Pablo cambaleou mais alguns passos pela rua coberta de pétalas de cempasúchil. A sensação de paz era esmagadora, mas o frio intenso persistia. Ao tentar se firmar no tronco de uma árvore decorada, suas pernas cederam. Ele caiu, mas a queda foi incrivelmente suave, quase como se estivesse deitando em uma cama feita de flores macias.
Fechou os olhos, e o último pensamento em sua mente foi o eco doce e firme da voz de Doña Elena: “Aquí la vida es diferente... pero no se acaba la alegría.”

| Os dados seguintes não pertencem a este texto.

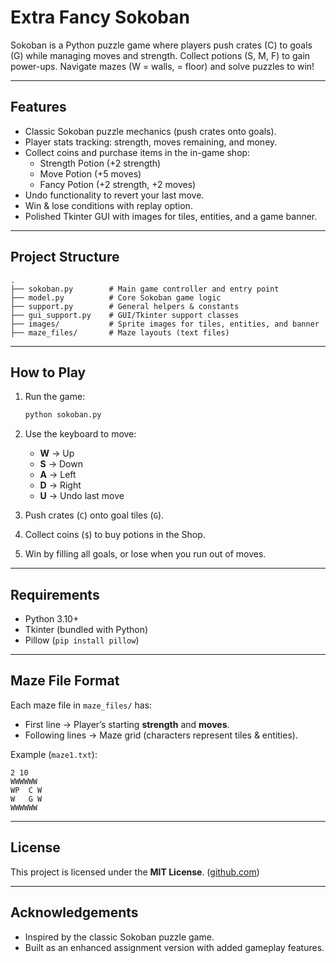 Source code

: # Extra Fancy Sokoban

Sokoban is a Python puzzle game where players push crates (C) to goals (G) while managing moves and strength. Collect potions (S, M, F) to gain power-ups. Navigate mazes (W = walls, = floor) and solve puzzles to win!

---

## Features
- Classic Sokoban puzzle mechanics (push crates onto goals).
- Player stats tracking: strength, moves remaining, and money.
- Collect coins and purchase items in the in-game shop:
  - Strength Potion (+2 strength)
  - Move Potion (+5 moves)
  - Fancy Potion (+2 strength, +2 moves)
- Undo functionality to revert your last move.
- Win & lose conditions with replay option.
- Polished Tkinter GUI with images for tiles, entities, and a game banner.

---

## Project Structure
```
.
├── sokoban.py        # Main game controller and entry point
├── model.py          # Core Sokoban game logic
├── support.py        # General helpers & constants
├── gui_support.py    # GUI/Tkinter support classes
├── images/           # Sprite images for tiles, entities, and banner
├── maze_files/       # Maze layouts (text files)
```

---

## How to Play
1. Run the game:
   ```bash
   python sokoban.py
   ```

2. Use the keyboard to move:
   - **W** → Up
   - **S** → Down
   - **A** → Left
   - **D** → Right
   - **U** → Undo last move

3. Push crates (`C`) onto goal tiles (`G`).
4. Collect coins (`$`) to buy potions in the Shop.
5. Win by filling all goals, or lose when you run out of moves.

---

## Requirements
- Python 3.10+  
- Tkinter (bundled with Python)  
- Pillow (`pip install pillow`)

---

## Maze File Format
Each maze file in `maze_files/` has:
- First line → Player’s starting **strength** and **moves**.
- Following lines → Maze grid (characters represent tiles & entities).

Example (`maze1.txt`):
```
2 10
WWWWWW
WP  C W
W   G W
WWWWWW
```

---

## License
This project is licensed under the **MIT License**. ([github.com](https://github.com/medley-co/Sokoban-Game.git))

---

## Acknowledgements
- Inspired by the classic Sokoban puzzle game.
- Built as an enhanced assignment version with added gameplay features.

Ele não sentiu dor. Apenas um sono profundo e acolhedor. Pablo, finalmente, morreu ali, pacificamente, em meio ao calor e à celebração do Dia de Muertos.
Pablo acordou.
O cheiro de cempasúchil ainda estava ali, mas era mais doce. O ar não era frio, mas quente, vibrante. O som não era o burburinho de Oaxaca, mas a melodia alegre e incessante de um mariachi que tocava ao longe. Ele não estava no chão, mas em pé, no meio de uma praça iluminada por lanternas de papel picado e velas. O céu acima era de um azul profundo e eterno, salpicado de estrelas coloridas.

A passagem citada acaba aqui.